Positioning the art of Corwin in contradistinction to growing tendencies toward commercialism also ignores the tremendous profitability of public service programming within CBS’s business model, both in its own right and as part of a system of carefully coordinated, cross-platform media flows. As Barnouw notes in Vol. 2 his 1968 History of Broadcasting series, CBS ramped up its investment in sustaining programming during the 1930s as part of a race with NBC to attract affiliates and expand its national network. Whereas NBC charged affiliates for sustaining shows to defray production costs, CBS provided stations with sustaining programs at no charge in exchange for guaranteed carriage of its sponsored series. (NBC stations, by contrast, were given right of refusal for any sponsored shows they wished to opt out of.) For CBS, sustaining shows presented not a financial burden but a path to commercial profitability. Attracting stations eager for free “quality” programming, the network drew fresh revenue in membership fees for each new affiliate it added. Eager to capitalize on these expanded economies of scale and willing to pay the corresponding ad rates, sponsors in turn flocked to the network, giving CBS valuable new accounts and further revenue boosts.

Recognizing their economic value, CBS heavily promoted sustaining stars like Corwin as talented auteurs who represented the network at its best, while working to parlay their products across multiple media platforms. In a 1942 Broadcasting ad promoting Corwin’s newly published script collection, Thirteen by Corwin, the network highlighted his artistry while tracing its corporate signature into his own, reminding readers that these plays were “written and produced under the sponsorship of the Columbia Broadcasting System,” as a new “literature of the air . . . . [whose] first editions . . . [are] printed in decibels instead of type” (62-3).

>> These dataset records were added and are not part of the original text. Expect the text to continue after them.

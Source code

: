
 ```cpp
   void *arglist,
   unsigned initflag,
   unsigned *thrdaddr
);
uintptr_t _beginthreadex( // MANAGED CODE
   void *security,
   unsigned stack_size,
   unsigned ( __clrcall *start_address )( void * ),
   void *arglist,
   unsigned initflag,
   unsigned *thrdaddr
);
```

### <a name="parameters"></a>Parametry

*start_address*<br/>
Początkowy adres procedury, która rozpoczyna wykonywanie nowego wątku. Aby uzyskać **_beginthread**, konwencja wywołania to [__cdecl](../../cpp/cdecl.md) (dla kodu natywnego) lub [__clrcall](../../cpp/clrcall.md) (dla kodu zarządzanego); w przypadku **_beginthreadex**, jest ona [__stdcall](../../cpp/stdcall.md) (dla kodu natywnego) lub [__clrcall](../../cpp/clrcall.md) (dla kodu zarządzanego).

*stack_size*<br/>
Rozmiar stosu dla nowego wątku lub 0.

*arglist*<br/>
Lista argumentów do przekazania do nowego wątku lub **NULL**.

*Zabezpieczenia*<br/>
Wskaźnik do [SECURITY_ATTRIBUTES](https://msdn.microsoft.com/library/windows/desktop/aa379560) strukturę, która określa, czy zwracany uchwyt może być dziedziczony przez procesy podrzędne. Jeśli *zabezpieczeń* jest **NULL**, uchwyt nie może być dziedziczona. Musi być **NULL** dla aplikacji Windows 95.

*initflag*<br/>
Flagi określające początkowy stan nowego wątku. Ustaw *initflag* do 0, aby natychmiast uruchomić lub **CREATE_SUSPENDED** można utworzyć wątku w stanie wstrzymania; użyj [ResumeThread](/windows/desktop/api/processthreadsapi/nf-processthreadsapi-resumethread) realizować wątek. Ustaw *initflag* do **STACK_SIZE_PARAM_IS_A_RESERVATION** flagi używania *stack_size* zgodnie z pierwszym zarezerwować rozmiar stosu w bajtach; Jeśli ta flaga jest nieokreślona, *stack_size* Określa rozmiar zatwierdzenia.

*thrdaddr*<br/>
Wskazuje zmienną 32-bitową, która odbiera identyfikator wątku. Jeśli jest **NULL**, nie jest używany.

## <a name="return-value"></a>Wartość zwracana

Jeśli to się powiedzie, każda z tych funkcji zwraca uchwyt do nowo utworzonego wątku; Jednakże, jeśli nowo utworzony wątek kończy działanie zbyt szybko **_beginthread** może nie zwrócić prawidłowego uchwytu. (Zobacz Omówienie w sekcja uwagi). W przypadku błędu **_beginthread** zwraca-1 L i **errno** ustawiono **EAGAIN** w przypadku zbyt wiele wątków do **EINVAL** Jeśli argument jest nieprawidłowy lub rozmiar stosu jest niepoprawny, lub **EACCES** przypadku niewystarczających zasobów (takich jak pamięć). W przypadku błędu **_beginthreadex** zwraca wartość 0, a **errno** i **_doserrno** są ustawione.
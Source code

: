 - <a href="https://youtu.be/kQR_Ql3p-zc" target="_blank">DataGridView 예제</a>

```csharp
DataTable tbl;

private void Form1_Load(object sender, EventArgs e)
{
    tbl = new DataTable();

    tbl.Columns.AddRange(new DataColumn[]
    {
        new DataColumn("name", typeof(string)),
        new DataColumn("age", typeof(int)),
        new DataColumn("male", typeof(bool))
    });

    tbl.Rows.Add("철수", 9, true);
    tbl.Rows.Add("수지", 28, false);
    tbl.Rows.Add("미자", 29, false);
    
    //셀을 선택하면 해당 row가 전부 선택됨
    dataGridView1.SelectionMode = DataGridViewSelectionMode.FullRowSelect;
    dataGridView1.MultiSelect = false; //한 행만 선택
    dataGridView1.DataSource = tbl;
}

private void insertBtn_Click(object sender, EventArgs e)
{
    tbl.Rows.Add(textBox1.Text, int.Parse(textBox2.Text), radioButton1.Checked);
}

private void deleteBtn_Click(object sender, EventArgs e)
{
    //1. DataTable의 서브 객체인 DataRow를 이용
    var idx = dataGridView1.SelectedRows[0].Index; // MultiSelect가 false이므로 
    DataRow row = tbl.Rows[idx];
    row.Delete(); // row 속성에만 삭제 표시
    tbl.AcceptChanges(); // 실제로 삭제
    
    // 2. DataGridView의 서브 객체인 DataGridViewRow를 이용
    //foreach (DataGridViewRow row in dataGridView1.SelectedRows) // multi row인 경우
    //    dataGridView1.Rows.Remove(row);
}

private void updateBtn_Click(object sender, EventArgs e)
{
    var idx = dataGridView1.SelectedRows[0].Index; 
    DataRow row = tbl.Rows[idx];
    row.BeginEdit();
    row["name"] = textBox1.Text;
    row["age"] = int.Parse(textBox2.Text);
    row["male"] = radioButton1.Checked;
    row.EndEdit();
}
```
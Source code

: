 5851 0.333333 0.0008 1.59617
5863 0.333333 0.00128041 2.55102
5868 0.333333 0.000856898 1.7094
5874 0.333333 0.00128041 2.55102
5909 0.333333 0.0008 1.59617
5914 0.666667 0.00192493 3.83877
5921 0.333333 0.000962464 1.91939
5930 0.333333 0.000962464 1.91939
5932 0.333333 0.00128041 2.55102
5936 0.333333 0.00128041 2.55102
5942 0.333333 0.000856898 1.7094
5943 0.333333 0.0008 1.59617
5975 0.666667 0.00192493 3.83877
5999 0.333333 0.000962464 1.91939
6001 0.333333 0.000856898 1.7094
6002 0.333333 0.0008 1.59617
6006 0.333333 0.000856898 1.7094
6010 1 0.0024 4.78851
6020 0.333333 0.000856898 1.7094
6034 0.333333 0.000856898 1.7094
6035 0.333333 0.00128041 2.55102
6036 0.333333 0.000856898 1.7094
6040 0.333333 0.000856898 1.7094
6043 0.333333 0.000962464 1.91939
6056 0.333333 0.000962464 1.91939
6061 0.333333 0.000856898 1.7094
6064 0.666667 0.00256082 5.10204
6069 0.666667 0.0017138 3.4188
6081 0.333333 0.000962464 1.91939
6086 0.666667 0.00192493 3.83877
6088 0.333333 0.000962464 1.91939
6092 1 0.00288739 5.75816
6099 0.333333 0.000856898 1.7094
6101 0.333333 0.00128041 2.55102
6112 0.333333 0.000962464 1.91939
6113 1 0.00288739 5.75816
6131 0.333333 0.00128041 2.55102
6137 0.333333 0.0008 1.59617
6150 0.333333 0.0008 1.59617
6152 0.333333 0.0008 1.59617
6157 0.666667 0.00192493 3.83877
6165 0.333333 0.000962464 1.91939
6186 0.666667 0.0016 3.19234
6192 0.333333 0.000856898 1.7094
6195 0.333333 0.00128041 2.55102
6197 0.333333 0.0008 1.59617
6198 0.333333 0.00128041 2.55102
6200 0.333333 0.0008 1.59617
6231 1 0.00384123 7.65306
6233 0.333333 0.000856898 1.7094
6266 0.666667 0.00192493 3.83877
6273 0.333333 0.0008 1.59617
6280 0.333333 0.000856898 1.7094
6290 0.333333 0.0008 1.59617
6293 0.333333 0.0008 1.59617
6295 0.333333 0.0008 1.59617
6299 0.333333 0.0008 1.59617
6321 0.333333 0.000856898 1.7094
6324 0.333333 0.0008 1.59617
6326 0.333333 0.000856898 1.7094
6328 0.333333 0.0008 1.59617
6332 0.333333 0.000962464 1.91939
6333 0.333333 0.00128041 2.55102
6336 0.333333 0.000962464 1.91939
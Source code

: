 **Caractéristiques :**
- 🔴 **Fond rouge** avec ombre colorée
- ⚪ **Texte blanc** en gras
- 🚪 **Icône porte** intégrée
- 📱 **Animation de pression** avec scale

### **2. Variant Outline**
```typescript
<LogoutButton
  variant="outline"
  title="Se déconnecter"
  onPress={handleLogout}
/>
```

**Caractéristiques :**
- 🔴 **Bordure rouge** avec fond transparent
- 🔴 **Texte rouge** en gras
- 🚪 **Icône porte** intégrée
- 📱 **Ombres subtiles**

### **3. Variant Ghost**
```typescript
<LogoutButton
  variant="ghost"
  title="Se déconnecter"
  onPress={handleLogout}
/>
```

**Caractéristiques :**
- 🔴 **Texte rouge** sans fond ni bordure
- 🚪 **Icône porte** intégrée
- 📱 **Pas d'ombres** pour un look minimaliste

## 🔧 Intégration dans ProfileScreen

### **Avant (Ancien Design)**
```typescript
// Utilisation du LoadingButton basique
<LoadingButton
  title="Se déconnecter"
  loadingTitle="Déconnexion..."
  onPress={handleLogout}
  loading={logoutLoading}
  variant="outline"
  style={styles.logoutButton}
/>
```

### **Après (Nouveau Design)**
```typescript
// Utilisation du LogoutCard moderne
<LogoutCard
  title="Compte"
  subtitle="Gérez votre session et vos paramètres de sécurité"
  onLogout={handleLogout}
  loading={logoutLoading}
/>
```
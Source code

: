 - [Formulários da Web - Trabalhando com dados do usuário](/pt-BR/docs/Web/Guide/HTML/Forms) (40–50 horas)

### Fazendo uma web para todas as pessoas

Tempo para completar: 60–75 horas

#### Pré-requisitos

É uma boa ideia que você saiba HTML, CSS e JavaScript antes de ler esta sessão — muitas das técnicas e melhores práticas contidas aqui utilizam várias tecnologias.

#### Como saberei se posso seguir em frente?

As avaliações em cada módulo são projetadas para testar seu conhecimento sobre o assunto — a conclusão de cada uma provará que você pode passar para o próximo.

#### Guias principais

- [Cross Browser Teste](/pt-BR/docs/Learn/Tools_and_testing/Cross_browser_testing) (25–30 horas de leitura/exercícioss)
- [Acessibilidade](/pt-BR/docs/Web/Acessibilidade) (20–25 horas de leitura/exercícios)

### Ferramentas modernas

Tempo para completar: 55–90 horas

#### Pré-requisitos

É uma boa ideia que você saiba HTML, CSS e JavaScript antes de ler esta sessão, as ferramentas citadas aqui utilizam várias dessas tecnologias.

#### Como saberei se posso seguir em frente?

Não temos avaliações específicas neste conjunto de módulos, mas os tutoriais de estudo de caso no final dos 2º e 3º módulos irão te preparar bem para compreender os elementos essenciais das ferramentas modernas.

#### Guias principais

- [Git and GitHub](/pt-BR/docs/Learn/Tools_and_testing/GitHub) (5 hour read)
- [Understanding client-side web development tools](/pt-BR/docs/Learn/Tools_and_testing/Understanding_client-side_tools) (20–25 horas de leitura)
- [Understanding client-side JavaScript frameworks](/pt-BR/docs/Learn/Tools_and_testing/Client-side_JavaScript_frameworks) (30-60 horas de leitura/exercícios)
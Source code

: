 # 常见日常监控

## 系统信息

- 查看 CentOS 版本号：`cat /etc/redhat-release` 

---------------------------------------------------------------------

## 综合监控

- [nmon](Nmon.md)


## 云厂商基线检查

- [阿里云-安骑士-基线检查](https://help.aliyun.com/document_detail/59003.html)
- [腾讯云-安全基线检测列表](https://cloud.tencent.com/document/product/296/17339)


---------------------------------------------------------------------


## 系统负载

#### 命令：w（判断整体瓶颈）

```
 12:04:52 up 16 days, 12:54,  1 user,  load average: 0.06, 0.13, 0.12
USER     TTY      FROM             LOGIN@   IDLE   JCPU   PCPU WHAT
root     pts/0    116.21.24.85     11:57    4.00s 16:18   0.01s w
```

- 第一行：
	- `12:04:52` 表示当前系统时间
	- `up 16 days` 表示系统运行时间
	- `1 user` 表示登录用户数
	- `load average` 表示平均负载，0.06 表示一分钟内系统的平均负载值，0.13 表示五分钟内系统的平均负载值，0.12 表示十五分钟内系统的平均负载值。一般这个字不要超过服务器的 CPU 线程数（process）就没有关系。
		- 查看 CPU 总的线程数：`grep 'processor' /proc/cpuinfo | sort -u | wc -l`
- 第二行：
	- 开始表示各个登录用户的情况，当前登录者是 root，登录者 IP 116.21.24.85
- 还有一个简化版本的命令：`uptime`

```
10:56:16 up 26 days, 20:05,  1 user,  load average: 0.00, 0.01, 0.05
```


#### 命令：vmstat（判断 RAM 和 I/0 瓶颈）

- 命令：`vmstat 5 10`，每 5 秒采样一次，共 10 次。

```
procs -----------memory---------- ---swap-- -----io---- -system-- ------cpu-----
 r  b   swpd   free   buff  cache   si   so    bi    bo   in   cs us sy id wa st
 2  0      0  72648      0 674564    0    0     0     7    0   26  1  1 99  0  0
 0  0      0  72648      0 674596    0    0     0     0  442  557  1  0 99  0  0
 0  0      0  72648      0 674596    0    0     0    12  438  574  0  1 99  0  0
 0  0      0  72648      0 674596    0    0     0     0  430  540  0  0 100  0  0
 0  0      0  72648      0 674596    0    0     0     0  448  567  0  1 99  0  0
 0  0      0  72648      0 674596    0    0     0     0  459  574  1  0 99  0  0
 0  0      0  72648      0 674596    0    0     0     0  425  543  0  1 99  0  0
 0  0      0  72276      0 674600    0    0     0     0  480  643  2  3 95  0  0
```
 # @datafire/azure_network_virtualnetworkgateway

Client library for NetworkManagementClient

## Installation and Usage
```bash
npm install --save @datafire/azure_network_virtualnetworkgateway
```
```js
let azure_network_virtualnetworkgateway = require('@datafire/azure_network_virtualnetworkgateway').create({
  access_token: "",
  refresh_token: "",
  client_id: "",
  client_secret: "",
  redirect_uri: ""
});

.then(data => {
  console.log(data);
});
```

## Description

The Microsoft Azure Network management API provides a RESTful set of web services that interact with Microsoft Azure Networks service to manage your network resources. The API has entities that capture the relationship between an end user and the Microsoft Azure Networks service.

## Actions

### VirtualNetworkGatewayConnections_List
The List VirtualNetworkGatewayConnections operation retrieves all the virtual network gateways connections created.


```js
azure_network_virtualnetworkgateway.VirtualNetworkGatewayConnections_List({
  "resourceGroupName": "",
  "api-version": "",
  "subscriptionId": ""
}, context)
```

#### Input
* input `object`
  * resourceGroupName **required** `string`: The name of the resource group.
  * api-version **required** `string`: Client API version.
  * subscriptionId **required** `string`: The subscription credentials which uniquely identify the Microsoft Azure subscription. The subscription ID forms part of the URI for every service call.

Images of a well-oiled network publicity machine at work. Newspapers such as the New York Times frequently printed network-supplied publicity stills and promotional copy in their radio sections. Here’s a publicity still of Corwin with actor House Jameson preparing for the the “Soliloquy” episode of Twenty-Six by Corwin (6-15-41).

Publicity still of actors rehearsing for an encore presentation of Corwin’s critically acclaimed radio play, “Odyssey of Runyon Jones” (11-26-41).

Corwin’s 1945 VE-Day celebration, “On a Note of Triumph,” was released not only in print, but also on disc by Columbia Records, converting an otherwise ephemeral sustaining feature into a source of direct profit while advancing the larger Columbia brand.

Cover art for 1945 Columbia Records release of Corwin’s “On a Note of Triumph” – leveraging content across media platforms for increased profit potential.

Whether attracting new affiliates and sponsors, or offering opportunities to improve brand recognition and exploit ancillary markets, CBS’s public service programming thus operated not in opposition to commercial forces but rather in the service of the network’s larger bid for economic competitiveness.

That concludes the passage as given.